Darren Lasso
case study #1How might we empower SREs to manage incident response and make on-call less awful?
Design execution
Design system
UX research
AI/ML

From 2021-2023, I led design for a new Observability feature streamlining incident response for on-call SREs. The solution aggregated related alerts into single incidents, improving notification, investigation, and reducing MTTX while creating a cohesive user experience across the suite.

Read about the launch
Framing the problemIn order to improve MTTR, admins require granular control over their alerts

SRE managers rely on alerts to detect performance issues across their tech stack, but investigating and resolving these can be complex, noisy, and require coordination. To aid this, admins must ensure alerts are clear, consistent, and contextually relevant, often aggregating noisy alerts into incidents or muting those from expected outages like maintenance.

Alert fatigue
Alert storms appear during a critical outage
Burnout
SRE sleep deprivation and burnout are prevalent
$300k/hr
Cost of enterprise outages

The hardest part of being on-call is not the work itself, but the constant anticipation — knowing that at any moment, your peace can be shattered by someone else's emergency. - Anonymous SRE

Timeline & process
June‘21
May‘23
01.
Project kickoff
Interpret research
Interview SREs
02.
Discovery
Define challenges
Define requirements
03.
Explore
IA / Wireframes
Design concepts
04.
Design
Final designs
Evaluation
05.
Deliver
‍Launch MVP
Eng review
I remained embedded on this team from the beginning of design execution, through to the launch of our MVP solution.
Results
94%
Improvement to mean time to resolution (MTTR)
6
Fortune 500 companies signed up for pilot
92%
Reduction in alert noise
project kickoffLead the incident management admin experience

I joined the team after initial research and prioritization were established, focusing on quickly understanding users and use cases to deliver designs for critical incident response features. My work centered on the admin experience, defining key features like alert aggregation, enrichment, and maintenance policies.

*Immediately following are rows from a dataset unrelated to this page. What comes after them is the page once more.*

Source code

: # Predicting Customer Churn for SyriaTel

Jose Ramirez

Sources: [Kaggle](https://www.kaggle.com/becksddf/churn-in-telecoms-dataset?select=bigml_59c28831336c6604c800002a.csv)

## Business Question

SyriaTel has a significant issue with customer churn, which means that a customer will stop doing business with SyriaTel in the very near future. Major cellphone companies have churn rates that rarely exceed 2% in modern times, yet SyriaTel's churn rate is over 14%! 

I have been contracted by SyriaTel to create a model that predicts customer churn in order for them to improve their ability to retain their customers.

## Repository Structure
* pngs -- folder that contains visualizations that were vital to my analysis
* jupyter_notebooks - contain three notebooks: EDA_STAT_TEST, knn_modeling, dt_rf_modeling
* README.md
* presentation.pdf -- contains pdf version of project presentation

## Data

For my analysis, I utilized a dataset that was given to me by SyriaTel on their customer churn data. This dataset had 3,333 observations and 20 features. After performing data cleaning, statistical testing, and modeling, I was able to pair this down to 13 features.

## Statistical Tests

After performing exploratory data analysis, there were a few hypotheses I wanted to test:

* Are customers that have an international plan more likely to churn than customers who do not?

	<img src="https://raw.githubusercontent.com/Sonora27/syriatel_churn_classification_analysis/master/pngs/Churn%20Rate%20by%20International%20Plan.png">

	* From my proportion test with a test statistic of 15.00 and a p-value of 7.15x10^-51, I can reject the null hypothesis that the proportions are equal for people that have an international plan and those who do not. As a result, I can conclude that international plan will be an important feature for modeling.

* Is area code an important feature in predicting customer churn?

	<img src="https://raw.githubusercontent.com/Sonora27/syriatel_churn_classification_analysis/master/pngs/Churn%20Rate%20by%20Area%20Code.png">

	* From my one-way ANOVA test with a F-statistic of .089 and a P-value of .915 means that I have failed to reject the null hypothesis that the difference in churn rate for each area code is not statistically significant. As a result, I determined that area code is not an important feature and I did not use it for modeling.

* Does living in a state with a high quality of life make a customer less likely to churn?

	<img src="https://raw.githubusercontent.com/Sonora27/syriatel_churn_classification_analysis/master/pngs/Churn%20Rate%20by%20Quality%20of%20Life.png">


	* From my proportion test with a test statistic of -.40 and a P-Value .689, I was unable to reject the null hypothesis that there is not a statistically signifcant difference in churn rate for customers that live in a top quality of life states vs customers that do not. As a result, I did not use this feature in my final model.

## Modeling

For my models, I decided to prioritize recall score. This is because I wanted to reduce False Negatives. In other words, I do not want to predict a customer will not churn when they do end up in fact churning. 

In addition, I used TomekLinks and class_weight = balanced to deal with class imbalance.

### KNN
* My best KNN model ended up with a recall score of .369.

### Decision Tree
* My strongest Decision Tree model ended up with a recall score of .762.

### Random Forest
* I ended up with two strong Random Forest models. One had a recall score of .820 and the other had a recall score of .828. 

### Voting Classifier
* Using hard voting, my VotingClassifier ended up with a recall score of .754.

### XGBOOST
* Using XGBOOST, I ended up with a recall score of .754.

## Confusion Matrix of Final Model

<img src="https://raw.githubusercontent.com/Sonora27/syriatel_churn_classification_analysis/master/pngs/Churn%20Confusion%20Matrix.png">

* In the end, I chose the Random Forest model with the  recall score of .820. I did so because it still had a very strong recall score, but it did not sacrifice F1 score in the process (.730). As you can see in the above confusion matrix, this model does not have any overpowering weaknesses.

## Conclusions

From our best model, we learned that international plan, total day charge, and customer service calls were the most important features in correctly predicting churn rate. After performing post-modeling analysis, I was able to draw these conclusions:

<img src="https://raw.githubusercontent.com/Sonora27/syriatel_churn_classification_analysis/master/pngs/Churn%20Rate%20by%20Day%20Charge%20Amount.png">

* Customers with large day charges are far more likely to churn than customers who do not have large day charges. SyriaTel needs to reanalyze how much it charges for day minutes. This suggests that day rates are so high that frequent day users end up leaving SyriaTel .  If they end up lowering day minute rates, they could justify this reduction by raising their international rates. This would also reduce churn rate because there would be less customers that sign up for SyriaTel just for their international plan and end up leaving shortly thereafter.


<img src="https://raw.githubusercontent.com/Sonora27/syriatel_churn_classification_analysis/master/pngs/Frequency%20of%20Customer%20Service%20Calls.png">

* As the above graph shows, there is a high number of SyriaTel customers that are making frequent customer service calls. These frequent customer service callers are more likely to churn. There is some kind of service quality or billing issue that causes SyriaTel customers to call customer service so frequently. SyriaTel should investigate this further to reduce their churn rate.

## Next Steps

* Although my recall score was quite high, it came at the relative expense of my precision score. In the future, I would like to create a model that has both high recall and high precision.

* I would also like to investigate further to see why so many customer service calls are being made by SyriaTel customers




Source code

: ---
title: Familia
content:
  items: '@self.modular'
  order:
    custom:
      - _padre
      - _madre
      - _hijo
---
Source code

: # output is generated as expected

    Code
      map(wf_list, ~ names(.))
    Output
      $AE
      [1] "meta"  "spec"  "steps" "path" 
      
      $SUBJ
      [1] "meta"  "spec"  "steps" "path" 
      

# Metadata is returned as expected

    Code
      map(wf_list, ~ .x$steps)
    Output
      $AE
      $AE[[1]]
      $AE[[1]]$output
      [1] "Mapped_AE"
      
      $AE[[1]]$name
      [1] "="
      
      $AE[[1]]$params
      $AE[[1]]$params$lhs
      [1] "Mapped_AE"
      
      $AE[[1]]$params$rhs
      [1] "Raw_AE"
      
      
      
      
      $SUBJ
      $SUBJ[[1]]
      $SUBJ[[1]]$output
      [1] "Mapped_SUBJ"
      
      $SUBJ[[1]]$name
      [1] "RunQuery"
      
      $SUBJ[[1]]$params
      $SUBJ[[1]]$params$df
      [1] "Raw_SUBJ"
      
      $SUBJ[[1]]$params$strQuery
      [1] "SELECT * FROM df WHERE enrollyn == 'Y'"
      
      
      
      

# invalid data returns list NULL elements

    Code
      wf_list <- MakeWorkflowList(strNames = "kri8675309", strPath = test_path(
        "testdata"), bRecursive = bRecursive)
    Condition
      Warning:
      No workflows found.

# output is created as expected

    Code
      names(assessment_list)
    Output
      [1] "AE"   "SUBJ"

  • Define the end to end incident responder journey for admins and SREs.
  • Partner with PM and engineering to rapidly iterate on design concepts.
  • Lead design execution and evaluation across the alert management admin experience.
  • Provide feedback on engineering implementation of designs.
DiscoveryDefine the incident responder journey
To help the product team prioritize features, we defined the incident responder journey within the product and identified user challenges at each stage, ensuring our work addressed key problems within this scope.
phase 1.
Acknowledge alert

An incident responder is notified that a critical issue has degraded their application’s performance and now requires an investigation to determine its root cause.
phase 2.
Investigate issue

Incident responders analyze alert metadata to identify the problem's origin, checking APM for impacted services, IMM for degraded infrastructure, and logs for key data to determine the cause.
phase 3.
Resolve & report

Responders resolve the incident (e.g., scaling resources, rolling back code) and document actions taken. Afterward, investigators review and document lessons, while admins adjust settings to improve future responses.
admin user research insights
Understanding the SRE journey allows us to equip admins with tools to streamline alerts, provide context, and enhance collaboration for faster resolution
I interviewed SRE admins to understand their needs, receiving numerous feature requests. A key area they identified—and we prioritized—was reducing alert noise through aggregation features.
How do I see through alert noise?
Alerts are configured to fire when a performance degradation is observed. These failures may happen at any time, even in the middle of the night. During a critical outage, this often results in 10s or hundreds of alerts firing, even though they may all describing the same root cause issue.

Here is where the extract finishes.